Antoine Roquetin y M. de Rollebon. A quién elegir, al personaje perdido en la náusea o al personaje alejado, difuso, sin más aventuras que una sucesión de hechos entrelazados de nuevo por el primero.
Cómo ser Roquetin sin ser pelirrojo, llevando una cabellera que no llega a decidirse entre el castaño y el rubio, mi cara perdiéndose en el vacío con este vértigo diario. Yo también tiemblo ante el agujero blanco de la pared.

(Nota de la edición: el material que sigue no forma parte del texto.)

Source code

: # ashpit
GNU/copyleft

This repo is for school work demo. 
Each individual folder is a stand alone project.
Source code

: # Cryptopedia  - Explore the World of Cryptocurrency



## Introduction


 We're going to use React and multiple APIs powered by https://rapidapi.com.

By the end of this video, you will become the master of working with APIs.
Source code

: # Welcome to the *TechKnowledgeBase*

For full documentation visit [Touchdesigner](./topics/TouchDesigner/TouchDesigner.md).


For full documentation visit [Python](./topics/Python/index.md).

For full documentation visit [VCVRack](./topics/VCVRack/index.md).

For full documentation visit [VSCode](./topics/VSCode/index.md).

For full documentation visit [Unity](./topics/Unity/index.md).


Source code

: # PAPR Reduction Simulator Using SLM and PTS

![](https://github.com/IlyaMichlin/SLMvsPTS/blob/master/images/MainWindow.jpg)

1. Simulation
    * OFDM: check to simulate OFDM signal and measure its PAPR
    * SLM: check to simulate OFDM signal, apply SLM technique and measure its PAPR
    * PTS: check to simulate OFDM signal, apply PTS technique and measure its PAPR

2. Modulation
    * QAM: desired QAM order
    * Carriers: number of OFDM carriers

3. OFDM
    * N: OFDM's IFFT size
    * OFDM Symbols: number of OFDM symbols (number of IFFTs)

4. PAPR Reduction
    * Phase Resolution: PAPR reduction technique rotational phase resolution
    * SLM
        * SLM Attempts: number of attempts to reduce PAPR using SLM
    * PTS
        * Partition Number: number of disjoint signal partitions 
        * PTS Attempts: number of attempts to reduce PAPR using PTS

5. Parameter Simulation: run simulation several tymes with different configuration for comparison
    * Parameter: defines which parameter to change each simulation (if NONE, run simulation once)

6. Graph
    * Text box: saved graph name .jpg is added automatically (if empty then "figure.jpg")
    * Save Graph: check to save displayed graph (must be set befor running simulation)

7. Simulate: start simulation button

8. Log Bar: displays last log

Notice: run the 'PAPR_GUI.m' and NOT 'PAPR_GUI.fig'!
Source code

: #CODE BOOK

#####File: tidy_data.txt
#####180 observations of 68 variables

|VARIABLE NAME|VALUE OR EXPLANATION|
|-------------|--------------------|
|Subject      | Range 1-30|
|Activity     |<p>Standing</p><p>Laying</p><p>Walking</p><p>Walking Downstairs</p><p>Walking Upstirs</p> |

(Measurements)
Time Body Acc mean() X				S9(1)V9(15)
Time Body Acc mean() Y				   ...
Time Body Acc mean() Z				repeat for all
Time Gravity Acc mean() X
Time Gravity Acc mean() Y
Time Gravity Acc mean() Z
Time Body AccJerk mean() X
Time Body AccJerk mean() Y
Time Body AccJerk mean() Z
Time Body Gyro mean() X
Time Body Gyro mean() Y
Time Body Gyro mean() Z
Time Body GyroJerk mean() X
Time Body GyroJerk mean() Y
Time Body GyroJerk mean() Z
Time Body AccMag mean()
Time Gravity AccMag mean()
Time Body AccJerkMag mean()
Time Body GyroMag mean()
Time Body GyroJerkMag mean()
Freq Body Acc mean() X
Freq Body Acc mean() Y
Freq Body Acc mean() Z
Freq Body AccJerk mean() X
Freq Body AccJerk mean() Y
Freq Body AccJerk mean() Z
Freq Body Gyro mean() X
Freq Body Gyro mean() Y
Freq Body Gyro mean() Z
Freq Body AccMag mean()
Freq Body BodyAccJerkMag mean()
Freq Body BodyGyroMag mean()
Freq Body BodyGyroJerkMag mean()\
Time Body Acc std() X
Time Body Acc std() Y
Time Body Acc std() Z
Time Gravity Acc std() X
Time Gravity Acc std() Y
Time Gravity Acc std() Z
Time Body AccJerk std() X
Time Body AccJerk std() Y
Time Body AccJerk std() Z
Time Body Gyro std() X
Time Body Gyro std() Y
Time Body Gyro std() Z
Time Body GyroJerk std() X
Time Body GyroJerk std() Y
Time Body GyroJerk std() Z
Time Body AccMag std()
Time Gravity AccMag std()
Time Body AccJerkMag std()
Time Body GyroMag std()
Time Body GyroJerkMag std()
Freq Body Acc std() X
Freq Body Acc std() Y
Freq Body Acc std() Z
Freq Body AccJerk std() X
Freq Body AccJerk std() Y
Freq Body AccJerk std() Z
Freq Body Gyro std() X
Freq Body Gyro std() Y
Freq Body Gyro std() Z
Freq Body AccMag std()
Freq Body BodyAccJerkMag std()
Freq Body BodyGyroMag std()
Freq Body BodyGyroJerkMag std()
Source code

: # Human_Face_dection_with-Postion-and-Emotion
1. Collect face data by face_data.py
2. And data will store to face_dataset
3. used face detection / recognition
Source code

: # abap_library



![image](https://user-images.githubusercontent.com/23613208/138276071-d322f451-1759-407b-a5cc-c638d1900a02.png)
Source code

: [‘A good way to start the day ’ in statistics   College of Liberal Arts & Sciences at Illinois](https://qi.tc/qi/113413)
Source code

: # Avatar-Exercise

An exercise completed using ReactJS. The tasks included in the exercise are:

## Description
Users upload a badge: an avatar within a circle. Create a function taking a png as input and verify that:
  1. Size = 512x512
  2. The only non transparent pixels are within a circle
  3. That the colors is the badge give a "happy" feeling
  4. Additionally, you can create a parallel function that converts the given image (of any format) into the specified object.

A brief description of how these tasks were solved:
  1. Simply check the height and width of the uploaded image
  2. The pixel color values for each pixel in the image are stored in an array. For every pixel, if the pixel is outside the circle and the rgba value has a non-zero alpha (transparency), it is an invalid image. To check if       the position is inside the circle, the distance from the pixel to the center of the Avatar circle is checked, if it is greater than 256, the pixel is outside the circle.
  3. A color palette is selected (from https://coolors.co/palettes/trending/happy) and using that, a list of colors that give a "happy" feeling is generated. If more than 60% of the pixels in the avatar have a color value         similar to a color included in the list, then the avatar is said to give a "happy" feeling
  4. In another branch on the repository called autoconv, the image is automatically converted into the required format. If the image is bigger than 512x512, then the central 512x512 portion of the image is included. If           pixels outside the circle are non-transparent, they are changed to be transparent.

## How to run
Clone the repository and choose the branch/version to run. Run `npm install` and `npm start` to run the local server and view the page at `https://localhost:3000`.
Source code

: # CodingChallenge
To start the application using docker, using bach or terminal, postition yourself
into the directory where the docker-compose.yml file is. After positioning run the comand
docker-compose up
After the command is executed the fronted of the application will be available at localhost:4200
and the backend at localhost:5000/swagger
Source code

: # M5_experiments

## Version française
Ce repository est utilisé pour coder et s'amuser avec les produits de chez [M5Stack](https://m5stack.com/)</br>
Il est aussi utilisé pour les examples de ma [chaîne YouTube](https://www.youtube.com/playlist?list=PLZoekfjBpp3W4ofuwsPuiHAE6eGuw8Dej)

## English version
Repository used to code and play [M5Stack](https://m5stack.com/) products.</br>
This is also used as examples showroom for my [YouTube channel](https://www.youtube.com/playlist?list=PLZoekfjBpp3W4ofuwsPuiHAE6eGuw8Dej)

Esa trampa, el espejo.
Cómo ser Robellon, asesino de Pablo I, como serlo si hay que evitar cuidadosamente los alejandrinos en la prosa.

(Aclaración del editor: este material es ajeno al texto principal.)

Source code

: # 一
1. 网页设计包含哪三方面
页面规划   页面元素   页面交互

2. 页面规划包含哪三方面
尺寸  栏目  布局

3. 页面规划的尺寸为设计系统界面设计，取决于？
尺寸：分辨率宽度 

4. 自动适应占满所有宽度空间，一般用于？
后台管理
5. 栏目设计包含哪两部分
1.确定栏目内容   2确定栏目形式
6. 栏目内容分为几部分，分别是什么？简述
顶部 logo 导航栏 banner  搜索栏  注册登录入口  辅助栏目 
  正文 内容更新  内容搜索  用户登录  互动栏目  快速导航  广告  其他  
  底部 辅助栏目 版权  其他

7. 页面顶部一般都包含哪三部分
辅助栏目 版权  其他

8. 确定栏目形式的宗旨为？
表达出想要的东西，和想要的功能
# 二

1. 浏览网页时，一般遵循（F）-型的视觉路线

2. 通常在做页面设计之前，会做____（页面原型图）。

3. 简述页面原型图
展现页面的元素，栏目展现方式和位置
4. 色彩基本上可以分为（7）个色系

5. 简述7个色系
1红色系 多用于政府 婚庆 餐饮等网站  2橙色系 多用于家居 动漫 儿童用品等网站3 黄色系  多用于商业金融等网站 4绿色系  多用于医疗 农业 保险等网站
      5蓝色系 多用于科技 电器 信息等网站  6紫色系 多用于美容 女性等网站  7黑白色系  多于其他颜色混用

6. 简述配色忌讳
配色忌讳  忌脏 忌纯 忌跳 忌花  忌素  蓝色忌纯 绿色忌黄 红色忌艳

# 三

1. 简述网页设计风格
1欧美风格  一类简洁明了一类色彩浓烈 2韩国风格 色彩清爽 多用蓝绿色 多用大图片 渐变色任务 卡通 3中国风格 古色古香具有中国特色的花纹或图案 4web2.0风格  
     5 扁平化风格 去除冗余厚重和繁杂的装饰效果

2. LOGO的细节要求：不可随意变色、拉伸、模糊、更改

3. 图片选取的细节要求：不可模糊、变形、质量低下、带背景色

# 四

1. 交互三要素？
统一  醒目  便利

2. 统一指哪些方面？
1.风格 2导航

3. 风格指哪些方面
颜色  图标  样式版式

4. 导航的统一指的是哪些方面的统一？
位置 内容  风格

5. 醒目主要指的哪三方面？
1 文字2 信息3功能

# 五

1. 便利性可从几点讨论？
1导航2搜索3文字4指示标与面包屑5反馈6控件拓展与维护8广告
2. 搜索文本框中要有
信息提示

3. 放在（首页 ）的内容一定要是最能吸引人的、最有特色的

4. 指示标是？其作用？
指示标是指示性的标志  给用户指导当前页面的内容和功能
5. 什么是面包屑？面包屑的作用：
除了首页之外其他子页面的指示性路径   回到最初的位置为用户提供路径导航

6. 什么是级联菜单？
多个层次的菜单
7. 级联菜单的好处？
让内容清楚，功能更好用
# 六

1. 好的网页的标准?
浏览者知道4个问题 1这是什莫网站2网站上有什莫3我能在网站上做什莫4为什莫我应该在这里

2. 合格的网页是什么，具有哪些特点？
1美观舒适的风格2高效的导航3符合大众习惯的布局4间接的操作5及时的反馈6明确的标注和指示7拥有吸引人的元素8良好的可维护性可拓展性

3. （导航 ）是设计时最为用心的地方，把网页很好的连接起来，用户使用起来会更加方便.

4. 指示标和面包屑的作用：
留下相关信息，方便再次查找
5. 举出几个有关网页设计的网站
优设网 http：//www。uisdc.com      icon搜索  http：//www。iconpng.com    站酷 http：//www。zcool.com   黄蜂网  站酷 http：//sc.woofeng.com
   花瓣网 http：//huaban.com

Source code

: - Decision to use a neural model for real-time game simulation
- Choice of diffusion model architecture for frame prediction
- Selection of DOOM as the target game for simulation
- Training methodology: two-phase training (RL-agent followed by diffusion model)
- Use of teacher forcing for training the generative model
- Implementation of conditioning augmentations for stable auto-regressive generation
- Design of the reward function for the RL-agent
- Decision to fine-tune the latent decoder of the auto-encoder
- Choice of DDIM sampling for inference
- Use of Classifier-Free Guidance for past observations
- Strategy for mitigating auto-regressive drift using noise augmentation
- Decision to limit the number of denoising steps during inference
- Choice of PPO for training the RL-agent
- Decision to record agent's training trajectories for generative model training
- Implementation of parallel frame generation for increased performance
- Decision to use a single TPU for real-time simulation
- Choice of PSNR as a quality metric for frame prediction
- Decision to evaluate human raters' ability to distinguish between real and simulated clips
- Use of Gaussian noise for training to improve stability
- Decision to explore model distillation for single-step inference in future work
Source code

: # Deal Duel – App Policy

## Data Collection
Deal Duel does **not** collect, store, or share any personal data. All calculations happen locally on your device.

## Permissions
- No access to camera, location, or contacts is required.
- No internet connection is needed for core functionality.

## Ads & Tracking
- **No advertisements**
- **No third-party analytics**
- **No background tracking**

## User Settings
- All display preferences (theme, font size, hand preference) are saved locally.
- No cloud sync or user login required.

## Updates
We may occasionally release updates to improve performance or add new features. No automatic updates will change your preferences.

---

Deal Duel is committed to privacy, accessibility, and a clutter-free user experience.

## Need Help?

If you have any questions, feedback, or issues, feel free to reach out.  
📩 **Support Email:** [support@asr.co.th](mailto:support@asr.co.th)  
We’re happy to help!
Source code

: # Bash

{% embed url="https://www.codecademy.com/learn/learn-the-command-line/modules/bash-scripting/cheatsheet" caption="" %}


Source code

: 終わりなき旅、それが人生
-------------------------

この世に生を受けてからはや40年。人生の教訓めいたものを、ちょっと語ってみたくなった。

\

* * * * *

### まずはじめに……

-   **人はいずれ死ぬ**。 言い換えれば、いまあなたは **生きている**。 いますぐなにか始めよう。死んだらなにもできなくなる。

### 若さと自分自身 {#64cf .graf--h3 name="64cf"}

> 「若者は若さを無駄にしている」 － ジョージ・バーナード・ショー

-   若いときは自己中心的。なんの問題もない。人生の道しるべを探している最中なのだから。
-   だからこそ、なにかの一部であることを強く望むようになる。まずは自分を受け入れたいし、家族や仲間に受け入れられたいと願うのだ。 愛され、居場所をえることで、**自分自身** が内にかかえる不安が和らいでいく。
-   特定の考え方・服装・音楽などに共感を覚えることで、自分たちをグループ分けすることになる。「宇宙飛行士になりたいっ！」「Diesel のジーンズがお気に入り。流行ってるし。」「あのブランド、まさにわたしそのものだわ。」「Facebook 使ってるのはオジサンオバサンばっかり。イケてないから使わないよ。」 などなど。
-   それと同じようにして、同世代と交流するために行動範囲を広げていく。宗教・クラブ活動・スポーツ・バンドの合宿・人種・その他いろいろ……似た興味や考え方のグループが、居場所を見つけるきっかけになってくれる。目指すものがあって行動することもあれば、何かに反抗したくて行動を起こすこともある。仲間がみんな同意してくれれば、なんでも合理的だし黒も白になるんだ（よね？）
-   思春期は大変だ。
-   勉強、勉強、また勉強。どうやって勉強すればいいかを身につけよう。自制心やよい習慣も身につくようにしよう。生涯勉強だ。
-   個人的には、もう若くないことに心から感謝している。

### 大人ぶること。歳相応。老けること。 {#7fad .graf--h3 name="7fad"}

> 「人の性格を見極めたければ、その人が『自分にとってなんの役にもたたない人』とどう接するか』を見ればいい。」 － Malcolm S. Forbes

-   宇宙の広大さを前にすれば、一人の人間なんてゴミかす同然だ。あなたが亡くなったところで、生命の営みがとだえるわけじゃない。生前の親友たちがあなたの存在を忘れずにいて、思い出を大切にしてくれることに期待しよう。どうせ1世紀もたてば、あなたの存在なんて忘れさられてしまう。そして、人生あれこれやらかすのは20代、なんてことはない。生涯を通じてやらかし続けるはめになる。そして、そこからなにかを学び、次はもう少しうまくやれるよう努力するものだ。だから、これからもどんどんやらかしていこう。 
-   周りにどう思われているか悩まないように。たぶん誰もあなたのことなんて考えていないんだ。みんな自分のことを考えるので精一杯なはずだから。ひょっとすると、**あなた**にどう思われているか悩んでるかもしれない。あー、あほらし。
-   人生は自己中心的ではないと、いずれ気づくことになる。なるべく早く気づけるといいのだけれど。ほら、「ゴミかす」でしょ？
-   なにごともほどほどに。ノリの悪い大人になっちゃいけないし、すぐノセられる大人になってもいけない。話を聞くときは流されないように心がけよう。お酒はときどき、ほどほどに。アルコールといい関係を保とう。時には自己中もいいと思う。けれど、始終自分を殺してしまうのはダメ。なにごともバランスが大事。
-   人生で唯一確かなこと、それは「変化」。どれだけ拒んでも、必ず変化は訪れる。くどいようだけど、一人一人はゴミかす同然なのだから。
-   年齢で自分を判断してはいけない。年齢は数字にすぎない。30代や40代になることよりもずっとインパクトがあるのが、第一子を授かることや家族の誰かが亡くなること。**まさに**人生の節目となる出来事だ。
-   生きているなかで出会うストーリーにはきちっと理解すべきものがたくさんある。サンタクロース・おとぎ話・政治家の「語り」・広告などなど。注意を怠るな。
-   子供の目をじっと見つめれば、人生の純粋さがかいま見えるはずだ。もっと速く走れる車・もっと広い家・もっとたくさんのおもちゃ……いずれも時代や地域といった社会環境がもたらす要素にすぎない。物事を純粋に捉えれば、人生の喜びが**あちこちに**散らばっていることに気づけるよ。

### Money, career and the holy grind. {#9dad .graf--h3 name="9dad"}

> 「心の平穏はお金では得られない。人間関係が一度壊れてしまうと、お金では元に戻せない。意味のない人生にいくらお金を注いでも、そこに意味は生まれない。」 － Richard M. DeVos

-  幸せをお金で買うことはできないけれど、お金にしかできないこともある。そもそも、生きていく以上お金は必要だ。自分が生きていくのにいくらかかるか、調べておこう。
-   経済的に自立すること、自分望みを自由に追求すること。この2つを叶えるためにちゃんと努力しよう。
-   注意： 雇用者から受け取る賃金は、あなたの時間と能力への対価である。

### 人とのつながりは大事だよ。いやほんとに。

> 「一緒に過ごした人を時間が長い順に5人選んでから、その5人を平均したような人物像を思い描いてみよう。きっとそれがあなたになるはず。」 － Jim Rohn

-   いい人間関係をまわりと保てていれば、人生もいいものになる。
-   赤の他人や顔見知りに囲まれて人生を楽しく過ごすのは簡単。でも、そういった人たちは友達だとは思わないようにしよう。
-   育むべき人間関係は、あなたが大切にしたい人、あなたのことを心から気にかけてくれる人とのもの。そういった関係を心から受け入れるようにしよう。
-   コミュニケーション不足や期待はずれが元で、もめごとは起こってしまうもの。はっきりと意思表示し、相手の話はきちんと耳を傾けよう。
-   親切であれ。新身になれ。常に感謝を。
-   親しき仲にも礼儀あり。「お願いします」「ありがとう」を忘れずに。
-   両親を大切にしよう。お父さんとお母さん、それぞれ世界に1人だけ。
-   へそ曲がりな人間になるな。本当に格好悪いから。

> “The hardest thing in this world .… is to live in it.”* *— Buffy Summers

Me observo en este espejo nocturno y encuentro a la cosa gris, mi rostro, a mis manos repitendo los actos hasta que los pienso, los defino e intento coger al tiempo por la cola.

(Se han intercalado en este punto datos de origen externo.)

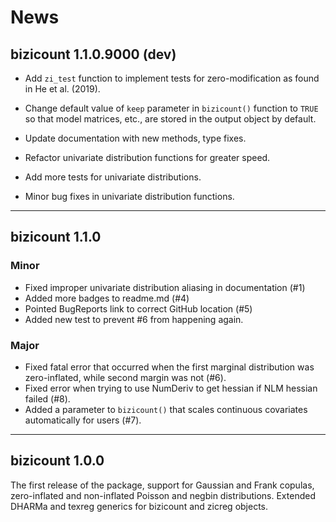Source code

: # News

## bizicount 1.1.0.9000 (dev)

* Add `zi_test` function to implement tests for zero-modification as found in 
He et al. (2019).

* Change default value of `keep` parameter in `bizicount()` function to `TRUE`
so that model matrices, etc., are stored in the output object by default. 

* Update documentation with new methods, type fixes.

* Refactor univariate distribution functions for greater speed. 

* Add more tests for univariate distributions. 

* Minor bug fixes in univariate distribution functions.


***

## bizicount 1.1.0
### Minor
* Fixed improper univariate distribution aliasing in documentation (#1)
* Added more badges to readme.md (#4)
* Pointed BugReports link to correct GitHub location (#5)
* Added new test to prevent #6 from happening again. 

### Major
* Fixed fatal error that occurred when the first marginal distribution was zero-inflated,
 while second margin was not (#6). 
* Fixed error when trying to use NumDeriv to get hessian if NLM hessian failed (#8).
* Added a parameter to `bizicount()` that scales continuous covariates automatically
for users (#7). 

***

## bizicount 1.0.0

The first release of the package, support for Gaussian and Frank copulas,
zero-inflated and non-inflated Poisson and negbin distributions. Extended
DHARMa and texreg generics for bizicount and zicreg objects.

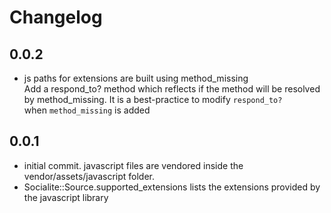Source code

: # Changelog

## 0.0.2
- js paths for extensions are built using method_missing  
  Add a respond_to? method which reflects if the method will be resolved  
  by method_missing. It is a best-practice to modify `respond_to?`  
  when `method_missing` is added

## 0.0.1
- initial commit. javascript files are vendored inside the
  vendor/assets/javascript folder. 
- Socialite::Source.supported_extensions lists the extensions provided by
  the javascript library
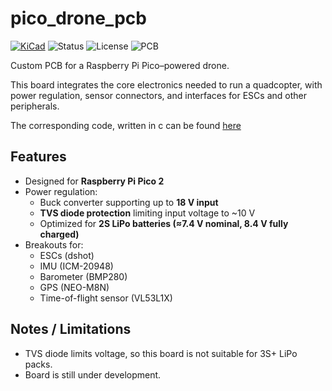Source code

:# pico_drone_pcb
[![KiCad](https://img.shields.io/badge/KiCad-8/9-blue?logo=kicad)](https://www.kicad.org/)
![Status](https://img.shields.io/badge/status-in_development-orange)
![License](https://img.shields.io/badge/license-TBD-lightgrey)
![PCB](https://img.shields.io/badge/board-drone_controller-green)

Custom PCB for a Raspberry Pi Pico–powered drone.  

This board integrates the core electronics needed to run a quadcopter, with power regulation, sensor connectors, and interfaces for ESCs and other peripherals.

The corresponding code, written in c can be found [here](https://github.com/Torbjorn-Lund/pico_drone_project)

## Features
- Designed for **Raspberry Pi Pico 2**  
- Power regulation:
  - Buck converter supporting up to **18 V input**
  - **TVS diode protection** limiting input voltage to ~10 V  
  - Optimized for **2S LiPo batteries (≈7.4 V nominal, 8.4 V fully charged)**  
- Breakouts for:
  - ESCs (dshot)
  - IMU (ICM-20948)  
  - Barometer (BMP280)  
  - GPS (NEO-M8N)  
  - Time-of-flight sensor (VL53L1X)  

## Notes / Limitations
- TVS diode limits voltage, so this board is not suitable for 3S+ LiPo packs.  
- Board is still under development.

Al final la noche te lleva a Bouville, por la calle Joséphin-Soulary al pasaje Gillet hasta la calle Tournebride, muy cerca de la colina de Montmartre. Irremediblemente. No hay otra salida. Al final el que lleva el pensamiento, el verso, la pregunta sabe a lo que se expone, a la soledad y cuestionarse a sí mismo.
Otros, otros que se acercaron en su momento por deficiencias, por astío de vida, por soledad de locura insoportable, otros acaban preguntándose "...para que sirve juntar versos...".
¿Para que sirve un asesinato? ¿Para qué una conspiración? Para que otro la escriba, la narre, la verse...ya da igual el asesino, su interior, quién era. Quizás ni su nombre importa.
Entonces queda claro, creo, por esta noche. Quizás mañana, aún, el infierno sigan siendo los otros.